Sterling HoldCo set to launch $400m capital raising

Sterling Financial Holdings Company (Sterling HoldCo) Plc


• Net profit rises by 157% in H1

Sterling Financial Holdings Company (Sterling HoldCo) Plc, the parent company of Sterling Bank and Alternative Bank, is concluding arrangements to launch its $400 million capital raising, which aims at strengthening the group’s businesses fora sustained growths in the years ahead.

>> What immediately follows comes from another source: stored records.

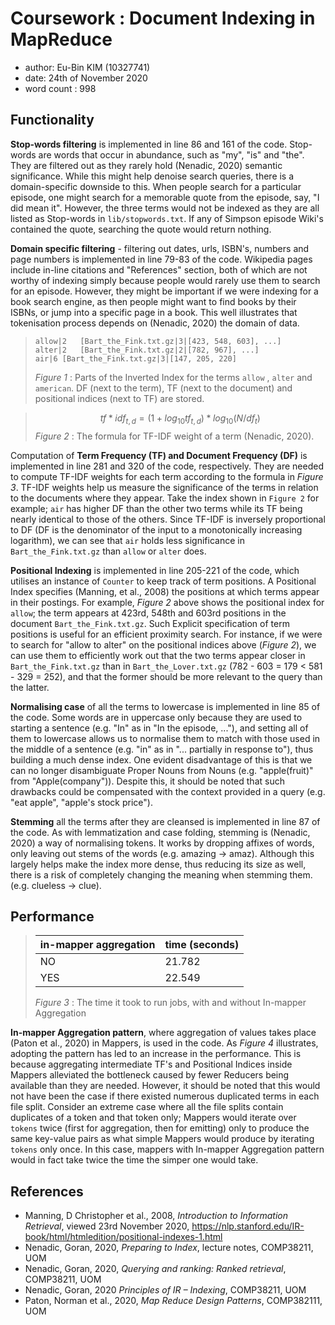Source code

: # Coursework : Document Indexing in MapReduce
- author: Eu-Bin KIM (10327741)
- date: 24th of November 2020
- word count : 998

## Functionality

**Stop-words filtering** is implemented in line 86 and 161 of the code. Stop-words are words that occur in abundance,
 such as "my", "is" and "the". They are filtered out as they rarely hold (Nenadic, 2020) semantic significance. While this might help denoise search queries,
   there is a domain-specific downside to this. When people search for a particular episode, one might search for a 
   memorable quote from the episode, say, "I did mean it". However, the three terms would not be indexed
    as they are all listed as Stop-words in `lib/stopwords.txt`. If any of Simpson episode Wiki's contained the quote, searching the quote would return nothing. 
     
**Domain specific filtering** - filtering out dates, urls, ISBN's, numbers and page numbers is implemented in line 79-83 of the code. Wikipedia pages include
 in-line citations and "References" section, both of which are not worthy of indexing simply because people would rarely use
 them to search for an episode. However, they might be important if we were indexing for a book search engine, as then people
might want to find books by their ISBNs, or jump into a specific page in a book. This well illustrates that tokenisation process
 depends on (Nenadic, 2020) the domain of data. 
     
     
> ```
> allow|2	[Bart_the_Fink.txt.gz|3|[423, 548, 603], ...]
> alter|2	[Bart_the_Fink.txt.gz|2|[782, 967], ...]
> air|6	[Bart_the_Fink.txt.gz|3|[147, 205, 220]
> ```
> *Figure 1* : Parts of the Inverted Index for the terms `allow` , `alter` and `american`.
>  DF (next to the term), TF (next to the document) and positional indices (next to TF) are stored. 

> $$tf*idf_{t, d} = (1 + log_{10}tf_{t,d}) * log_{10}(N/df_{t})$$
> *Figure 2* : The formula for TF-IDF weight of a term (Nenadic, 2020). 


 Computation of **Term Frequency (TF) and Document Frequency (DF)** is implemented in line 281 and 320 of the code, respectively. They are needed to compute TF-IDF weights
  for each term according to the formula in *Figure 3*. TF-IDF weights help us measure the significance of the terms 
  in relation to the documents where they appear. Take the index shown in `Figure 2` for example; `air` has higher DF than
   the other two terms while its TF being nearly identical to those of the others.
    Since TF-IDF is inversely proportional to DF (DF is the denominator of the input to a monotonically increasing logarithm),
     we can see that `air` holds less significance in `Bart_the_Fink.txt.gz` than `allow` or `alter` does. 
  

**Positional Indexing** is implemented in line 205-221 of the code, which utilises an instance of `Counter` to keep 
track of term positions. A Positional Index specifies (Manning, et al., 2008) the positions at which
 terms appear in their postings. For example, *Figure 2* above shows the positional index for `allow`; 
 the term appears at 423rd, 548th and 603rd positions in the document `Bart_the_Fink.txt.gz`.
   Such Explicit specification of term positions is useful for an efficient proximity search.
   For instance, if we were to search for "allow to alter" on the positional indices above (*Figure 2*),
we can use them to efficiently work out that the two terms appear closer in `Bart_the_Fink.txt.gz` than in
 `Bart_the_Lover.txt.gz` (782 - 603 = 179 < 581 - 329 = 252), and that the former should be more relevant to the query than
 the latter.
 
     
**Normalising case** of all the terms to lowercase is implemented in line 85 of the code. Some words are in uppercase 
only because they are used to starting a sentence (e.g. "In" as in "In the episode, ..."), and setting all of them to lowercase 
allows us to normalise them to match with those used in the middle of a sentence (e.g. "in" as in "... partially in response to"), thus building a much dense index.
 One evident disadvantage of this is that we can no longer disambiguate Proper Nouns from Nouns (e.g. "apple(fruit)" from "Apple(company")). 
Despite this, it should be noted that such drawbacks could be compensated with the context provided in a query (e.g. "eat apple", "apple's stock price").


**Stemming** all the terms after they are cleansed is implemented in line 87 of the code. As with lemmatization and case folding,
 stemming is (Nenadic, 2020) a way of normalising tokens. It works by dropping affixes of words, only leaving out stems of the words (e.g. amazing -> amaz).
Although this largely helps make the index more dense, thus reducing its size as well, there is a risk of completely changing the 
 meaning when stemming them. (e.g. clueless -> clue). 
 
## Performance


> in-mapper aggregation | time (seconds)
> --- | --- 
> NO | 21.782
> YES | 22.549
>
> *Figure 3* : The time it took to run jobs, with and without In-mapper Aggregation


**In-mapper Aggregation pattern**, where aggregation of values takes place (Paton et al., 2020) in Mappers, is used in the code.
 As *Figure 4* illustrates, adopting the pattern has led to an increase in the performance. This is because 
 aggregating intermediate TF's and Positional Indices inside Mappers alleviated the bottleneck caused by
  fewer Reducers being available than they are needed. However, it should be noted that this would not have been 
  the case if there existed numerous duplicated terms in each file split. Consider an extreme case where all the file splits
  contain duplicates of a token and that token only; Mappers would iterate over `tokens` twice (first for aggregation, then for emitting)
   only to produce the same key-value pairs as what simple Mappers would produce by iterating `tokens` only once. 
   In this case, mappers with In-mapper Aggregation pattern would in fact take twice the time the simper one would take.



## References
- Manning, D Christopher et al., 2008,  *Introduction to Information Retrieval*, viewed 23rd November 2020, <https://nlp.stanford.edu/IR-book/html/htmledition/positional-indexes-1.html>
- Nenadic, Goran, 2020, *Preparing to Index*, lecture notes, COMP38211, UOM
- Nenadic, Goran, 2020, *Querying and ranking: Ranked retrieval*, COMP38211, UOM
- Nenadic, Goran, 2020 *Principles of IR – Indexing*, COMP38211, UOM
- Paton, Norman et al., 2020, *Map Reduce Design Patterns*, COMP382111, UOM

The first tranche of the $400 million capital raising will be a public offering to the general investing public, opening up opportunities to all groups of investors to acquire into the company.

The impfinishing public offering comes on the back of successful private placement and rights issue, through which the company raised about N100 billion.

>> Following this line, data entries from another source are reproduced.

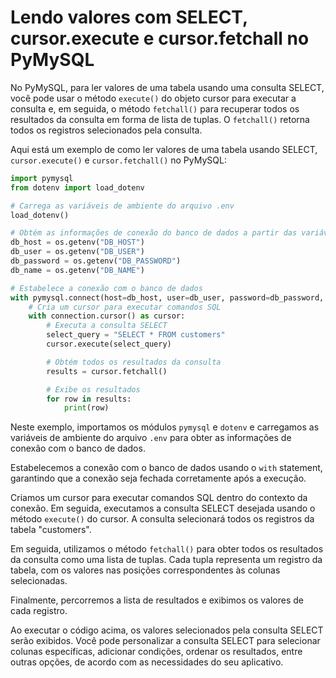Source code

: # Lendo valores com SELECT, cursor.execute e cursor.fetchall no PyMySQL

No PyMySQL, para ler valores de uma tabela usando uma consulta SELECT, você pode usar o método `execute()` do objeto cursor para executar a consulta e, em seguida, o método `fetchall()` para recuperar todos os resultados da consulta em forma de lista de tuplas. O `fetchall()` retorna todos os registros selecionados pela consulta.

Aqui está um exemplo de como ler valores de uma tabela usando SELECT, `cursor.execute()` e `cursor.fetchall()` no PyMySQL:

```python
import pymysql
from dotenv import load_dotenv

# Carrega as variáveis de ambiente do arquivo .env
load_dotenv()

# Obtém as informações de conexão do banco de dados a partir das variáveis de ambiente
db_host = os.getenv("DB_HOST")
db_user = os.getenv("DB_USER")
db_password = os.getenv("DB_PASSWORD")
db_name = os.getenv("DB_NAME")

# Estabelece a conexão com o banco de dados
with pymysql.connect(host=db_host, user=db_user, password=db_password, database=db_name) as connection:
    # Cria um cursor para executar comandos SQL
    with connection.cursor() as cursor:
        # Executa a consulta SELECT
        select_query = "SELECT * FROM customers"
        cursor.execute(select_query)

        # Obtém todos os resultados da consulta
        results = cursor.fetchall()

        # Exibe os resultados
        for row in results:
            print(row)
```

Neste exemplo, importamos os módulos `pymysql` e `dotenv` e carregamos as variáveis de ambiente do arquivo `.env` para obter as informações de conexão com o banco de dados.

Estabelecemos a conexão com o banco de dados usando o `with` statement, garantindo que a conexão seja fechada corretamente após a execução.

Criamos um cursor para executar comandos SQL dentro do contexto da conexão. Em seguida, executamos a consulta SELECT desejada usando o método `execute()` do cursor. A consulta selecionará todos os registros da tabela "customers".

Em seguida, utilizamos o método `fetchall()` para obter todos os resultados da consulta como uma lista de tuplas. Cada tupla representa um registro da tabela, com os valores nas posições correspondentes às colunas selecionadas.

Finalmente, percorremos a lista de resultados e exibimos os valores de cada registro.

Ao executar o código acima, os valores selecionados pela consulta SELECT serão exibidos. Você pode personalizar a consulta SELECT para selecionar colunas específicas, adicionar condições, ordenar os resultados, entre outras opções, de acordo com as necessidades do seu aplicativo.
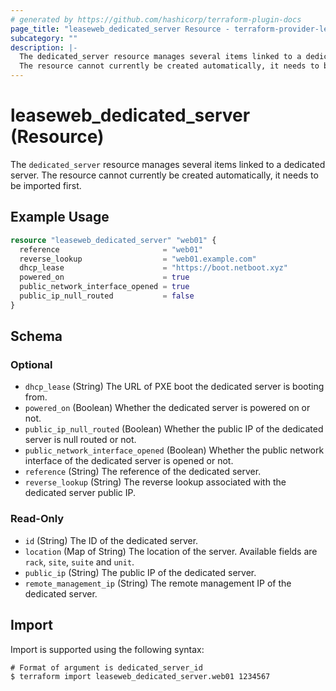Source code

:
 ```yaml
---
# generated by https://github.com/hashicorp/terraform-plugin-docs
page_title: "leaseweb_dedicated_server Resource - terraform-provider-leaseweb"
subcategory: ""
description: |-
  The dedicated_server resource manages several items linked to a dedicated server.
  The resource cannot currently be created automatically, it needs to be imported first.
---
```


# leaseweb_dedicated_server (Resource)

The `dedicated_server` resource manages several items linked to a dedicated server.
The resource cannot currently be created automatically, it needs to be imported first.

## Example Usage

```terraform
resource "leaseweb_dedicated_server" "web01" {
  reference                       = "web01"
  reverse_lookup                  = "web01.example.com"
  dhcp_lease                      = "https://boot.netboot.xyz"
  powered_on                      = true
  public_network_interface_opened = true
  public_ip_null_routed           = false
}
```

<!-- schema generated by tfplugindocs -->
## Schema

### Optional

- `dhcp_lease` (String) The URL of PXE boot the dedicated server is booting from.
- `powered_on` (Boolean) Whether the dedicated server is powered on or not.
- `public_ip_null_routed` (Boolean) Whether the public IP of the dedicated server is null routed or not.
- `public_network_interface_opened` (Boolean) Whether the public network interface of the dedicated server is opened or not.
- `reference` (String) The reference of the dedicated server.
- `reverse_lookup` (String) The reverse lookup associated with the dedicated server public IP.

### Read-Only

- `id` (String) The ID of the dedicated server.
- `location` (Map of String) The location of the server.
Available fields are `rack`, `site`, `suite` and `unit`.
- `public_ip` (String) The public IP of the dedicated server.
- `remote_management_ip` (String) The remote management IP of the dedicated server.

## Import

Import is supported using the following syntax:

```shell
# Format of argument is dedicated_server_id
$ terraform import leaseweb_dedicated_server.web01 1234567
```
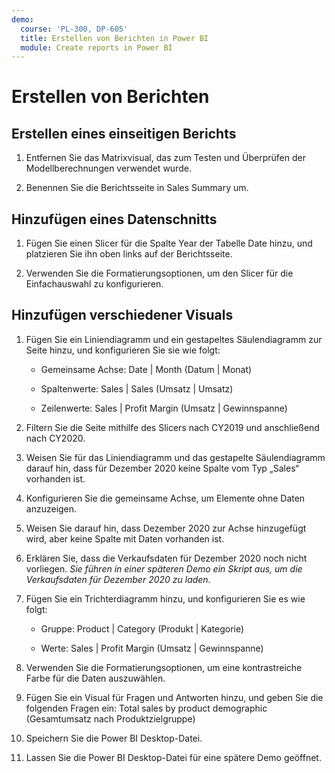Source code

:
 ```yaml
---
demo:
  course: 'PL-300, DP-605'
  title: Erstellen von Berichten in Power BI
  module: Create reports in Power BI
---
```

# Erstellen von Berichten

## Erstellen eines einseitigen Berichts

1. Entfernen Sie das Matrixvisual, das zum Testen und Überprüfen der Modellberechnungen verwendet wurde.

1. Benennen Sie die Berichtsseite in Sales Summary um.

## Hinzufügen eines Datenschnitts

1. Fügen Sie einen Slicer für die Spalte Year der Tabelle Date hinzu, und platzieren Sie ihn oben links auf der Berichtsseite.

1. Verwenden Sie die Formatierungsoptionen, um den Slicer für die Einfachauswahl zu konfigurieren.

## Hinzufügen verschiedener Visuals

1. Fügen Sie ein Liniendiagramm und ein gestapeltes Säulendiagramm zur Seite hinzu, und konfigurieren Sie sie wie folgt:

    - Gemeinsame Achse: Date | Month (Datum | Monat)

    - Spaltenwerte: Sales | Sales (Umsatz | Umsatz)

    - Zeilenwerte: Sales | Profit Margin (Umsatz | Gewinnspanne)

1. Filtern Sie die Seite mithilfe des Slicers nach CY2019 und anschließend nach CY2020.

1. Weisen Sie für das Liniendiagramm und das gestapelte Säulendiagramm darauf hin, dass für Dezember 2020 keine Spalte vom Typ „Sales“ vorhanden ist.

1. Konfigurieren Sie die gemeinsame Achse, um Elemente ohne Daten anzuzeigen.

1. Weisen Sie darauf hin, dass Dezember 2020 zur Achse hinzugefügt wird, aber keine Spalte mit Daten vorhanden ist.

1. Erklären Sie, dass die Verkaufsdaten für Dezember 2020 noch nicht vorliegen. *Sie führen in einer späteren Demo ein Skript aus, um die Verkaufsdaten für Dezember 2020 zu laden.*

1. Fügen Sie ein Trichterdiagramm hinzu, und konfigurieren Sie es wie folgt:

    - Gruppe: Product | Category (Produkt | Kategorie)

    - Werte: Sales | Profit Margin (Umsatz | Gewinnspanne)

1. Verwenden Sie die Formatierungsoptionen, um eine kontrastreiche Farbe für die Daten auszuwählen.

1. Fügen Sie ein Visual für Fragen und Antworten hinzu, und geben Sie die folgenden Fragen ein: Total sales by product demographic (Gesamtumsatz nach Produktzielgruppe)

1. Speichern Sie die Power BI Desktop-Datei.

1. Lassen Sie die Power BI Desktop-Datei für eine spätere Demo geöffnet.
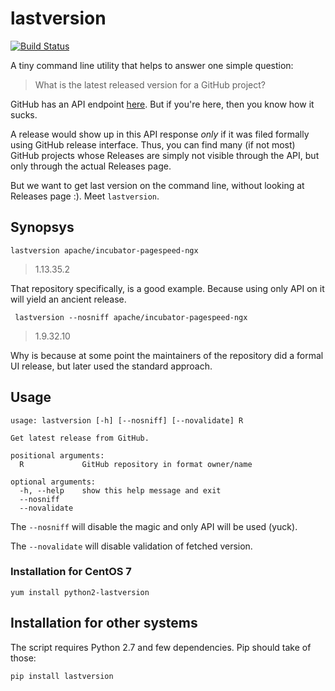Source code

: # lastversion 

[![Build Status](https://travis-ci.org/dvershinin/lastversion.svg?branch=master)](https://travis-ci.org/dvershinin/lastversion)

A tiny command line utility that helps to answer one simple question:

> What is the latest released version for a GitHub project?

GitHub has an API endpoint [here](https://developer.github.com/v3/repos/releases/#get-the-latest-release). But if you're here, then you know how it sucks.

A release would show up in this API response *only* if it was filed formally using GitHub release interface. 
Thus, you can find many (if not most) GitHub projects whose Releases are simply not visible through the API, but only through the actual Releases page.

But we want to get last version on the command line, without looking at Releases page :). Meet `lastversion`.

## Synopsys

    lastversion apache/incubator-pagespeed-ngx
    
 > 1.13.35.2
 
 That repository specifically, is a good example. Because using only API on it will yield an ancient release.
 
     lastversion --nosniff apache/incubator-pagespeed-ngx
 
 > 1.9.32.10
 
 Why is because at some point the maintainers of the repository did a formal UI release, but later used the standard approach.
 
 
 ## Usage
 
 ```
 usage: lastversion [-h] [--nosniff] [--novalidate] R
 
 Get latest release from GitHub.
 
 positional arguments:
   R             GitHub repository in format owner/name
 
 optional arguments:
   -h, --help    show this help message and exit
   --nosniff
   --novalidate
```

The `--nosniff` will disable the magic and only API will be used (yuck).

The `--novalidate` will disable validation of fetched version.

### Installation for CentOS 7

    yum install python2-lastversion
    
## Installation for other systems

The script requires Python 2.7 and few dependencies. Pip should take of those:

    pip install lastversion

The public offer is expected to raise more than N53 billion to enable Sterling Bank attain the new minimum capital requirement for its commercial banking license.

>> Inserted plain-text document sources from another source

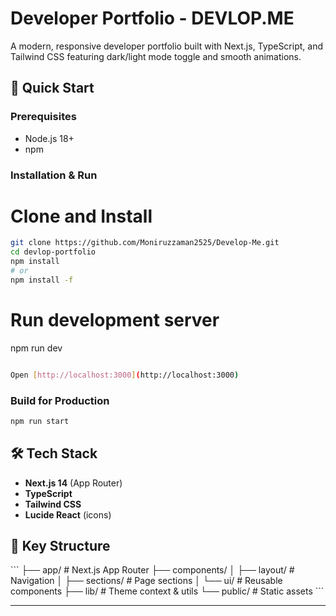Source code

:# Developer Portfolio - DEVLOP.ME

A modern, responsive developer portfolio built with Next.js, TypeScript, and Tailwind CSS featuring dark/light mode toggle and smooth animations.

## 🚀 Quick Start

### Prerequisites
- Node.js 18+
- npm

### Installation & Run


# Clone and Install

``` bash
git clone https://github.com/Moniruzzaman2525/Develop-Me.git
cd devlop-portfolio
npm install
# or
npm install -f

```

# Run development server
npm run dev

``` bash

Open [http://localhost:3000](http://localhost:3000)
```

### Build for Production

``` bash
npm run start
```


## 🛠️ Tech Stack

- **Next.js 14** (App Router)
- **TypeScript**
- **Tailwind CSS**
- **Lucide React** (icons)

## 📁 Key Structure

\`\`\`
├── app/                    # Next.js App Router
├── components/
│   ├── layout/            # Navigation
│   ├── sections/          # Page sections
│   └── ui/               # Reusable components
├── lib/                   # Theme context & utils
└── public/               # Static assets
\`\`\`

---


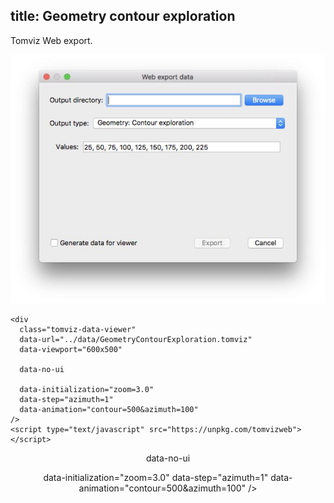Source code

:title: Geometry contour exploration
---

Tomviz Web export.

<center>
<img src='exports/05_geometry_contour_exploration.jpg' title="" alt="" />
</center>

```
<div
  class="tomviz-data-viewer"
  data-url="../data/GeometryContourExploration.tomviz"
  data-viewport="600x500"

  data-no-ui

  data-initialization="zoom=3.0"
  data-step="azimuth=1"
  data-animation="contour=500&azimuth=100"
/>
<script type="text/javascript" src="https://unpkg.com/tomvizweb"></script>
```

<center>
<div
  class="tomviz-data-viewer"
  data-url="../data/GeometryContourExploration.tomviz"
  data-viewport="600x500"
  
  data-no-ui

  data-initialization="zoom=3.0"
  data-step="azimuth=1"
  data-animation="contour=500&azimuth=100"
/>
</div>
</center>

<script type="text/javascript" src="../data/js/tomviz.js"></script>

The net proceeds would also be applyd to further strengthen the company’s capacity for sustained growth across its diversified income streams.

Shareholders of Sterling HoldCo had on June 30, 2025 at their annual general meeting approved the $400 million capital raising programme, with overwhelming assurance to support further recapitalisation of the group.

Key extracts of the interim report and accounts of Sterling HoldCo for the half-year finished June 30, 2025 released at the Nigerian Exmodify (NGX) revealed significant growths across key performance indices. Gross earnings rose by 39.7 per cent to N212.61 billion in first half 2025 as against N152.20 billion in first half 2024. Interest income had risen by 38.3 per cent to N167.16 billion while non-interest income had increased by 45 per cent to N45.45 billion, underlining the groups’ strategic focus on revenue diversification.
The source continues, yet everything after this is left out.